Kamis, 24 Februari 2011

Through the Looking Glass V -- chapter 3: NAMES and NO NAMES

  1. Curiously, there are no bishops in the book, except here, however, this very subtle mention: bishops were once calls elephants, and in Russian still are.
  2. "'Oh, I liked it well enough--' (here came the favourite little toss of the head)...."
  3. The chorus on the train--like a musical or a Greek play--interests me (not the "pounds a ____," but its very presence).  What do you make of it in the Alice context?
  4. (The passengers in the train coach are full of puns and suggestions of once-famous puns and rhymes.)
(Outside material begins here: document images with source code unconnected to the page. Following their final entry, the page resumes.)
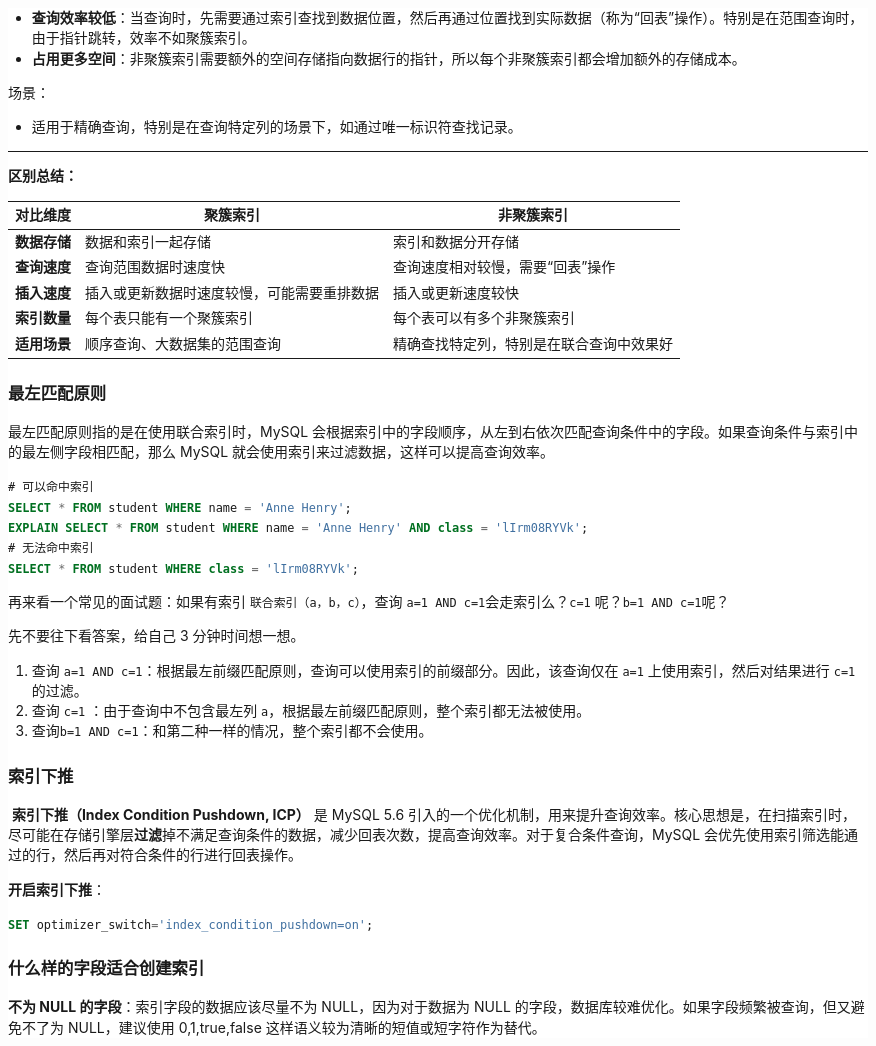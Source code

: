 - **查询效率较低**：当查询时，先需要通过索引查找到数据位置，然后再通过位置找到实际数据（称为“回表”操作）。特别是在范围查询时，由于指针跳转，效率不如聚簇索引。
- **占用更多空间**：非聚簇索引需要额外的空间存储指向数据行的指针，所以每个非聚簇索引都会增加额外的存储成本。

场景：

- 适用于精确查询，特别是在查询特定列的场景下，如通过唯一标识符查找记录。

------

**区别总结：**

| 对比维度     | 聚簇索引                                   | 非聚簇索引                               |
| ------------ | ------------------------------------------ | ---------------------------------------- |
| **数据存储** | 数据和索引一起存储                         | 索引和数据分开存储                       |
| **查询速度** | 查询范围数据时速度快                       | 查询速度相对较慢，需要“回表”操作         |
| **插入速度** | 插入或更新数据时速度较慢，可能需要重排数据 | 插入或更新速度较快                       |
| **索引数量** | 每个表只能有一个聚簇索引                   | 每个表可以有多个非聚簇索引               |
| **适用场景** | 顺序查询、大数据集的范围查询               | 精确查找特定列，特别是在联合查询中效果好 |

### 最左匹配原则

最左匹配原则指的是在使用联合索引时，MySQL 会根据索引中的字段顺序，从左到右依次匹配查询条件中的字段。如果查询条件与索引中的最左侧字段相匹配，那么 MySQL 就会使用索引来过滤数据，这样可以提高查询效率。

```sql
# 可以命中索引
SELECT * FROM student WHERE name = 'Anne Henry';
EXPLAIN SELECT * FROM student WHERE name = 'Anne Henry' AND class = 'lIrm08RYVk';
# 无法命中索引
SELECT * FROM student WHERE class = 'lIrm08RYVk';
```

再来看一个常见的面试题：如果有索引 `联合索引（a，b，c）`，查询 `a=1 AND c=1`会走索引么？`c=1` 呢？`b=1 AND c=1`呢？

先不要往下看答案，给自己 3 分钟时间想一想。

1. 查询 `a=1 AND c=1`：根据最左前缀匹配原则，查询可以使用索引的前缀部分。因此，该查询仅在 `a=1` 上使用索引，然后对结果进行 `c=1` 的过滤。
2. 查询 `c=1` ：由于查询中不包含最左列 `a`，根据最左前缀匹配原则，整个索引都无法被使用。
3. 查询`b=1 AND c=1`：和第二种一样的情况，整个索引都不会使用。

### 索引下推

​	**索引下推（Index Condition Pushdown, ICP）** 是 MySQL 5.6 引入的一个优化机制，用来提升查询效率。核心思想是，在扫描索引时，尽可能在存储引擎层**过滤**掉不满足查询条件的数据，减少回表次数，提高查询效率。对于复合条件查询，MySQL 会优先使用索引筛选能通过的行，然后再对符合条件的行进行回表操作。

**开启索引下推**：

```sql
SET optimizer_switch='index_condition_pushdown=on';
```

### 什么样的字段适合创建索引

**不为 NULL 的字段**：索引字段的数据应该尽量不为 NULL，因为对于数据为 NULL 的字段，数据库较难优化。如果字段频繁被查询，但又避免不了为 NULL，建议使用 0,1,true,false 这样语义较为清晰的短值或短字符作为替代。
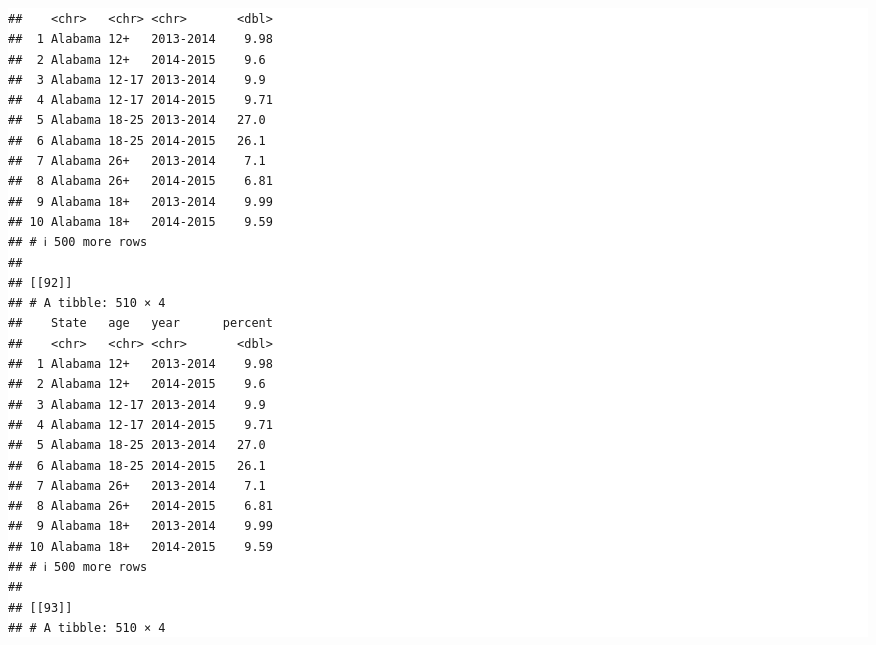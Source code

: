     ##    <chr>   <chr> <chr>       <dbl>
    ##  1 Alabama 12+   2013-2014    9.98
    ##  2 Alabama 12+   2014-2015    9.6 
    ##  3 Alabama 12-17 2013-2014    9.9 
    ##  4 Alabama 12-17 2014-2015    9.71
    ##  5 Alabama 18-25 2013-2014   27.0 
    ##  6 Alabama 18-25 2014-2015   26.1 
    ##  7 Alabama 26+   2013-2014    7.1 
    ##  8 Alabama 26+   2014-2015    6.81
    ##  9 Alabama 18+   2013-2014    9.99
    ## 10 Alabama 18+   2014-2015    9.59
    ## # ℹ 500 more rows
    ## 
    ## [[92]]
    ## # A tibble: 510 × 4
    ##    State   age   year      percent
    ##    <chr>   <chr> <chr>       <dbl>
    ##  1 Alabama 12+   2013-2014    9.98
    ##  2 Alabama 12+   2014-2015    9.6 
    ##  3 Alabama 12-17 2013-2014    9.9 
    ##  4 Alabama 12-17 2014-2015    9.71
    ##  5 Alabama 18-25 2013-2014   27.0 
    ##  6 Alabama 18-25 2014-2015   26.1 
    ##  7 Alabama 26+   2013-2014    7.1 
    ##  8 Alabama 26+   2014-2015    6.81
    ##  9 Alabama 18+   2013-2014    9.99
    ## 10 Alabama 18+   2014-2015    9.59
    ## # ℹ 500 more rows
    ## 
    ## [[93]]
    ## # A tibble: 510 × 4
  5. An interesting combination: the gnat sighs, much like the lamenting wasp in the retracted "Wasp in a Wig" episode; there is a "shadow of a sigh" mentioned in the prefatory poem; trains are classic symbols of choice, change, and the relentless passage of time, and this train is also "traveling the wrong way" (a reversal, of course, but also a metaphor for Alice's growth away from Carroll); finally, remember that Alice, according to the conductor, has forgotten her name, which may correlate to the Red Queen's advice at the end of chapter 2.  The gnat: "I know you are a friend, a dear friend, and an old friend.  And you wo'n't hurt me, though I am an insect."
  6. If Carroll is the Gnat (which, considering the conversation, is, I think, inevitable), and we extend the characteristic adult-ishness of Wonderland to Looking-Glass House, then perhaps the fact the insects' silence where Alice comes from works on a level beyond the simple fact that, duh, bugs don't talk, at least not to children; and this then emphasizes Carroll's grief, where Carroll is so fundamentally different than the rest of his caste.
  7. The fantastic thing, at least for Carroll, of a secret place without names or labels is its utter anonymity.  Here, nothing would prevent him from approaching Alice, especially in such form as an innocent fawn.  Only on leaving would the fawn and the girl remember who they were and, as it happens and by necessary skittishness of the former, have to part (or is it not Carroll, but merely an analogue of the otherwise inevitable distance between human/wild animal and the impossibility of their continued relationship?).  Note also that in its very beginning Eden must not have had names either.  (This is another scene, so much like that of Alice's moment thinking favorably of the snow forever beyond the window, that touches my soul.)  From Martin Gardner:  The wood in which things have no name is in fact the universe itself, as it is apart from symbol-manipulating creatures who label portions of it because--as Alice earlier remarked with pragmatic wisdom-- "it's useful to the people that name them."  The realization that the world by itself contains no signs--that there is no connection whatever between things and their names except by way of the mind that finds the tags useful--is by no means a trivial philosophic insight.
  8. All the issues with names, and Carroll's own split between writer Carroll and professor Dodgson!